The current study has some limitations that are mainly related to the fact that this was a retrospective study. Although this is a very large series of GC with more than 700 patients, the interpretation of the results remains challenging, as the prevalence of KRAS mutation, DNA MMR deficiency and combined KRAS mutation/DNA MMR deficiency is relatively low. Hence, even this large multicentre study may still be underpowered to detect an association between KRAS mutation and overall survival. However, there was a trend in the current study that the presence of a KRAS mutation was associated with better overall survival in GC patients, which is in contrast to studies in colorectal cancer.

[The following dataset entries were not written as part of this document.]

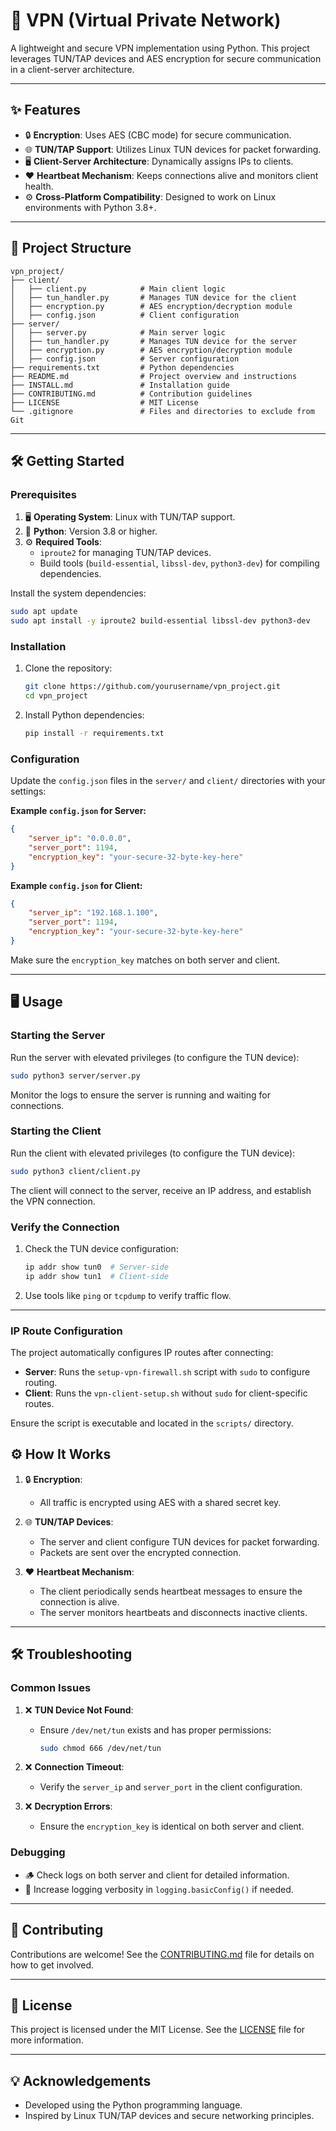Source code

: # 🚀 **VPN (Virtual Private Network)**

A lightweight and secure VPN implementation using Python. This project leverages TUN/TAP devices and AES encryption for secure communication in a client-server architecture.

---

## ✨ **Features**

- 🔒 **Encryption**: Uses AES (CBC mode) for secure communication.
- 🌐 **TUN/TAP Support**: Utilizes Linux TUN devices for packet forwarding.
- 🖥️ **Client-Server Architecture**: Dynamically assigns IPs to clients.
- ❤️ **Heartbeat Mechanism**: Keeps connections alive and monitors client health.
- ⚙️ **Cross-Platform Compatibility**: Designed to work on Linux environments with Python 3.8+.

---

## 📂 **Project Structure**

```plaintext
vpn_project/
├── client/
│   ├── client.py            # Main client logic
│   ├── tun_handler.py       # Manages TUN device for the client
│   ├── encryption.py        # AES encryption/decryption module
│   ├── config.json          # Client configuration
├── server/
│   ├── server.py            # Main server logic
│   ├── tun_handler.py       # Manages TUN device for the server
│   ├── encryption.py        # AES encryption/decryption module
│   ├── config.json          # Server configuration
├── requirements.txt         # Python dependencies
├── README.md                # Project overview and instructions
├── INSTALL.md               # Installation guide
├── CONTRIBUTING.md          # Contribution guidelines
├── LICENSE                  # MIT License
└── .gitignore               # Files and directories to exclude from Git
```

---

## 🛠️ **Getting Started**

### **Prerequisites**

1. 🖥️ **Operating System**: Linux with TUN/TAP support.
2. 🐍 **Python**: Version 3.8 or higher.
3. ⚙️ **Required Tools**:
   - `iproute2` for managing TUN/TAP devices.
   - Build tools (`build-essential`, `libssl-dev`, `python3-dev`) for compiling dependencies.

Install the system dependencies:
```bash
sudo apt update
sudo apt install -y iproute2 build-essential libssl-dev python3-dev
```

### **Installation**

1. Clone the repository:
   ```bash
   git clone https://github.com/yourusername/vpn_project.git
   cd vpn_project
   ```

2. Install Python dependencies:
   ```bash
   pip install -r requirements.txt
   ```

### **Configuration**

Update the `config.json` files in the `server/` and `client/` directories with your settings:

**Example `config.json` for Server:**
```json
{
    "server_ip": "0.0.0.0",
    "server_port": 1194,
    "encryption_key": "your-secure-32-byte-key-here"
}
```

**Example `config.json` for Client:**
```json
{
    "server_ip": "192.168.1.100",
    "server_port": 1194,
    "encryption_key": "your-secure-32-byte-key-here"
}
```

Make sure the `encryption_key` matches on both server and client.

---

## 🖥️ **Usage**

### **Starting the Server**
Run the server with elevated privileges (to configure the TUN device):
```bash
sudo python3 server/server.py
```

Monitor the logs to ensure the server is running and waiting for connections.

### **Starting the Client**
Run the client with elevated privileges (to configure the TUN device):
```bash
sudo python3 client/client.py
```

The client will connect to the server, receive an IP address, and establish the VPN connection.

### **Verify the Connection**
1. Check the TUN device configuration:
   ```bash
   ip addr show tun0  # Server-side
   ip addr show tun1  # Client-side
   ```
2. Use tools like `ping` or `tcpdump` to verify traffic flow.

---


### **IP Route Configuration**
The project automatically configures IP routes after connecting:

- **Server**: Runs the `setup-vpn-firewall.sh` script with `sudo` to configure routing.
- **Client**: Runs the `vpn-client-setup.sh` without `sudo` for client-specific routes.

Ensure the script is executable and located in the `scripts/` directory.


## ⚙️ **How It Works**

1. 🔒 **Encryption**: 
   - All traffic is encrypted using AES with a shared secret key.

2. 🌐 **TUN/TAP Devices**:
   - The server and client configure TUN devices for packet forwarding.
   - Packets are sent over the encrypted connection.

3. ❤️ **Heartbeat Mechanism**:
   - The client periodically sends heartbeat messages to ensure the connection is alive.
   - The server monitors heartbeats and disconnects inactive clients.

---

## 🛠️ **Troubleshooting**

### Common Issues
1. ❌ **TUN Device Not Found**:
   - Ensure `/dev/net/tun` exists and has proper permissions:
     ```bash
     sudo chmod 666 /dev/net/tun
     ```

2. ❌ **Connection Timeout**:
   - Verify the `server_ip` and `server_port` in the client configuration.

3. ❌ **Decryption Errors**:
   - Ensure the `encryption_key` is identical on both server and client.

### Debugging
- 🪵 Check logs on both server and client for detailed information.
- 🔧 Increase logging verbosity in `logging.basicConfig()` if needed.

---

## 🤝 **Contributing**

Contributions are welcome! See the [CONTRIBUTING.md](CONTRIBUTING.md) file for details on how to get involved.

---

## 📜 **License**

This project is licensed under the MIT License. See the [LICENSE](LICENSE) file for more information.

---

## 💡 **Acknowledgements**

- Developed using the Python programming language.
- Inspired by Linux TUN/TAP devices and secure networking principles.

For the current study, we used DNA from a single tissue block found to be representative of the primary cancer based on morphology. Gastric cancer is known to be very heterogeneous and thus, by using only one block we may have underestimated the true mutation frequency. However, there is currently no evidence in the literature to support that KRAS/BRAF mutations are heterogeneous in GC or that the frequency differs between primary cancer and lymph node metastasis. For practical reasons, we have used different methods to evaluate the KRAS mutation status in the different patient cohorts. However, all methods have shown to be able to detect mutations in samples with less than 10% mutated tumour cells (Heideman et al, 2012) and all samples used for extraction had in effect more than 30% of tumour cells. Unfortunately, we do not have access to material from clinical studies investigating the efficacy of EGFR inhibitors. Hence, it remains to be shown whether KRAS mutation status predicts treatment response in GC patients.

In summary, this is the largest study to date investigating the KRAS and BRAF mutation status as well as DNA MMR status in locally advanced, resectable GC from the East and the West. The study confirms that KRAS mutations and DNA MMR deficiency have a role in a small subgroup of GC irrespective of country of origin of the patient.

These data suggest that neither KRAS mutations nor DNA MMR deficiency are related to the very different GC incidence in the East and the West. Similar KRAS mutation frequency and similar incidence of DNA MMR deficiency in GC patients from multiple cohorts may suggest that these particular subgroup of GC may have develop along a common yet to be identified pathway. Further molecular characterisation of these GC subgroups is needed to understand the biological effect of KRAS mutations and DNA MMR in GC.